20 Ocak 2010 Çarşamba

Panoptikon Mahkumları

(Ergin Yıldızoğlu - Demokratikleşme Tartışmalarına Bir Katkı)
1969'da William Prosser, liberal demokrasilerde en temel haklardan olan "kişi özeli" ihlallerini dört başlıkta özetlemiş: 1) Kişinin özel yaşamının, mahremiyetinin, özel işler alanının ihlali. 2) Bireyin özel yaşamına ilişkin kimi olguların onur kıracak biçimde açıklanması. 3)Kişiyi kamuoyunun gözünde yanlış tanıtacak yayımlar, beyanlar. 4) Birinin özelliklerini, bir başkasının yararına kullanılacak biçimde sahiplenmek.

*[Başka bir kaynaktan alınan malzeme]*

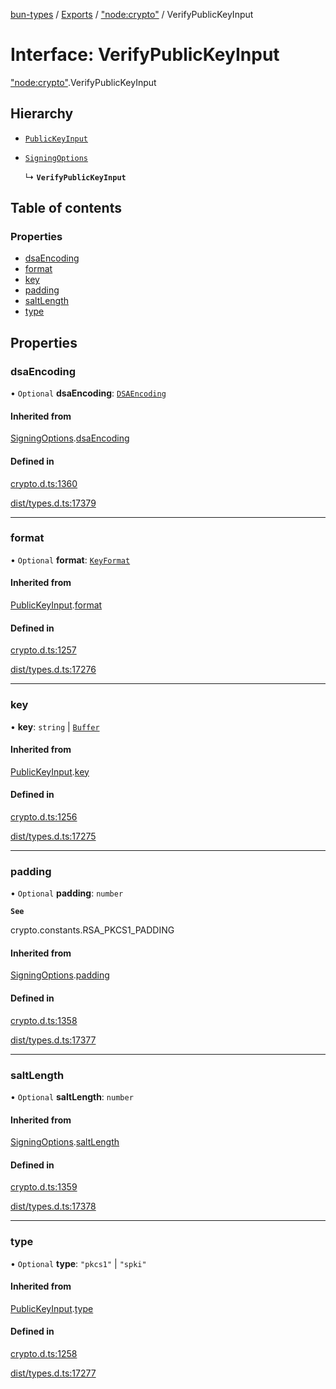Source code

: [bun-types](https://github.com/oven-sh/bun-types/blob/master/api-docs/README.md) / [Exports](https://github.com/oven-sh/bun-types/blob/master/api-docs/modules.md) / ["node:crypto"](https://github.com/oven-sh/bun-types/blob/master/api-docs/modules/node_crypto_.md) / VerifyPublicKeyInput

# Interface: VerifyPublicKeyInput

["node:crypto"](https://github.com/oven-sh/bun-types/blob/master/api-docs/modules/node_crypto_.md).VerifyPublicKeyInput

## Hierarchy

- [`PublicKeyInput`](https://github.com/oven-sh/bun-types/blob/master/api-docs/interfaces/crypto_.PublicKeyInput.md)

- [`SigningOptions`](https://github.com/oven-sh/bun-types/blob/master/api-docs/interfaces/crypto_.SigningOptions.md)

  ↳ **`VerifyPublicKeyInput`**

## Table of contents

### Properties

- [dsaEncoding](https://github.com/oven-sh/bun-types/blob/master/api-docs/interfaces/node_crypto_.VerifyPublicKeyInput.md#dsaencoding)
- [format](https://github.com/oven-sh/bun-types/blob/master/api-docs/interfaces/node_crypto_.VerifyPublicKeyInput.md#format)
- [key](https://github.com/oven-sh/bun-types/blob/master/api-docs/interfaces/node_crypto_.VerifyPublicKeyInput.md#key)
- [padding](https://github.com/oven-sh/bun-types/blob/master/api-docs/interfaces/node_crypto_.VerifyPublicKeyInput.md#padding)
- [saltLength](https://github.com/oven-sh/bun-types/blob/master/api-docs/interfaces/node_crypto_.VerifyPublicKeyInput.md#saltlength)
- [type](https://github.com/oven-sh/bun-types/blob/master/api-docs/interfaces/node_crypto_.VerifyPublicKeyInput.md#type)

## Properties

### dsaEncoding

• `Optional` **dsaEncoding**: [`DSAEncoding`](https://github.com/oven-sh/bun-types/blob/master/api-docs/modules/crypto_.md#dsaencoding)

#### Inherited from

[SigningOptions](https://github.com/oven-sh/bun-types/blob/master/api-docs/interfaces/crypto_.SigningOptions.md).[dsaEncoding](https://github.com/oven-sh/bun-types/blob/master/api-docs/interfaces/crypto_.SigningOptions.md#dsaencoding)

#### Defined in

[crypto.d.ts:1360](https://github.com/valgaze/bun-types/blob/6f8dbf8/crypto.d.ts#L1360)

[dist/types.d.ts:17379](https://github.com/valgaze/bun-types/blob/6f8dbf8/dist/types.d.ts#L17379)

___

### format

• `Optional` **format**: [`KeyFormat`](https://github.com/oven-sh/bun-types/blob/master/api-docs/modules/crypto_.md#keyformat)

#### Inherited from

[PublicKeyInput](https://github.com/oven-sh/bun-types/blob/master/api-docs/interfaces/crypto_.PublicKeyInput.md).[format](https://github.com/oven-sh/bun-types/blob/master/api-docs/interfaces/crypto_.PublicKeyInput.md#format)

#### Defined in

[crypto.d.ts:1257](https://github.com/valgaze/bun-types/blob/6f8dbf8/crypto.d.ts#L1257)

[dist/types.d.ts:17276](https://github.com/valgaze/bun-types/blob/6f8dbf8/dist/types.d.ts#L17276)

___

### key

• **key**: `string` \| [`Buffer`](https://github.com/oven-sh/bun-types/blob/master/api-docs/modules/buffer_.md#buffer)

#### Inherited from

[PublicKeyInput](https://github.com/oven-sh/bun-types/blob/master/api-docs/interfaces/crypto_.PublicKeyInput.md).[key](https://github.com/oven-sh/bun-types/blob/master/api-docs/interfaces/crypto_.PublicKeyInput.md#key)

#### Defined in

[crypto.d.ts:1256](https://github.com/valgaze/bun-types/blob/6f8dbf8/crypto.d.ts#L1256)

[dist/types.d.ts:17275](https://github.com/valgaze/bun-types/blob/6f8dbf8/dist/types.d.ts#L17275)

___

### padding

• `Optional` **padding**: `number`

**`See`**

crypto.constants.RSA_PKCS1_PADDING

#### Inherited from

[SigningOptions](https://github.com/oven-sh/bun-types/blob/master/api-docs/interfaces/crypto_.SigningOptions.md).[padding](https://github.com/oven-sh/bun-types/blob/master/api-docs/interfaces/crypto_.SigningOptions.md#padding)

#### Defined in

[crypto.d.ts:1358](https://github.com/valgaze/bun-types/blob/6f8dbf8/crypto.d.ts#L1358)

[dist/types.d.ts:17377](https://github.com/valgaze/bun-types/blob/6f8dbf8/dist/types.d.ts#L17377)

___

### saltLength

• `Optional` **saltLength**: `number`

#### Inherited from

[SigningOptions](https://github.com/oven-sh/bun-types/blob/master/api-docs/interfaces/crypto_.SigningOptions.md).[saltLength](https://github.com/oven-sh/bun-types/blob/master/api-docs/interfaces/crypto_.SigningOptions.md#saltlength)

#### Defined in

[crypto.d.ts:1359](https://github.com/valgaze/bun-types/blob/6f8dbf8/crypto.d.ts#L1359)

[dist/types.d.ts:17378](https://github.com/valgaze/bun-types/blob/6f8dbf8/dist/types.d.ts#L17378)

___

### type

• `Optional` **type**: ``"pkcs1"`` \| ``"spki"``

#### Inherited from

[PublicKeyInput](https://github.com/oven-sh/bun-types/blob/master/api-docs/interfaces/crypto_.PublicKeyInput.md).[type](https://github.com/oven-sh/bun-types/blob/master/api-docs/interfaces/crypto_.PublicKeyInput.md#type)

#### Defined in

[crypto.d.ts:1258](https://github.com/valgaze/bun-types/blob/6f8dbf8/crypto.d.ts#L1258)

[dist/types.d.ts:17277](https://github.com/valgaze/bun-types/blob/6f8dbf8/dist/types.d.ts#L17277)
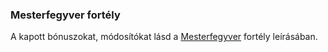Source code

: ### Mesterfegyver fortély

A kapott bónuszokat, módosítókat lásd a [Mesterfegyver](fortelyok.harci/mesterfegyver.md) fortély leírásában.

Sermaye merkezileştikçe, oligarşik yapılar, bürokrasi, yeni teknolojiler geliştikçe izleme ve kontrol yöntemlerinin de geliştiğini, terörizme karşı savaş döneminde ülkelerin adeta birer Panopticon'a (herkesin bir merkezden her an izlendiği tutukevi projesi) dönüştüğünü biliyoruz. Ama o ki birileri demokratikleştiğimizi iddia ediyorlar; en azından yukarıdaki dört alanda yaşanan gelişmeleri bize göstermeleri, Güngör Uras'ın aşağıda aktardığım saptamalarını açıklamaları gerekiyor.
"28 Eylül 2009 tarihinde Resmi Gazete'de 5510 Sayılı Kanunun 8'inci Maddesinin 7. Fıkrasının Uygulanması Hakkında Tebliğ" başlığını taşıyan bir tebliği yayımlandı... Bu tebliğe göre, parasal işlemlere aracılık eden tüm kuruluşlar, işleme konu vatandaşın kimlik numarasıyla birlikte işlem konusunu SGK'ye hemen bildirmek zorunda..." Uras su, gaz elektrik faturasından cep telefonu faturasına, banakya kredi kartı taksitinden yapılan havaleye, meduat hesabından çekilen 50 liraya kadar SGK'ye bildirilecek diyor. "Tapuda ne işlemler yapıldı, otomobil için ve vergi ödnedi... Ankara'nın ekranında görülecek... Ankara insanların cebindeki parayı saati saatine izleyecek. Dahası SGK'ye gerektiğinde hesaplardan "prim borçlarını bilgisayarla tahsil imkanı veriliyor. SGK görevlisi gececek ekranın başına, "Ali Rıza Bey borçlu. Bankada hesabında para var, diyerek banka hesabını bir başka hesaba aktaracak..."
Uras'ın bu saptamaları, AKP hükümeti döneminde yaygınlaşan telefon dinleme olaylarının ötesinde, kişi özeline ve mülkiyet hakkına yönelik ihlallerin had safhaya ulaştığını, liberal demokrasinin temel özelliklerinin daha da zayıfladığını, medyanın "taraf"laşmasını Ergenekon'la ilgili ileri sürülen usulsüzlük iddialarını da düşündüğümüzde yukarıda değinilen dört maddede dile getirilen sorunların daha da ağırlaştığını gösteriyor....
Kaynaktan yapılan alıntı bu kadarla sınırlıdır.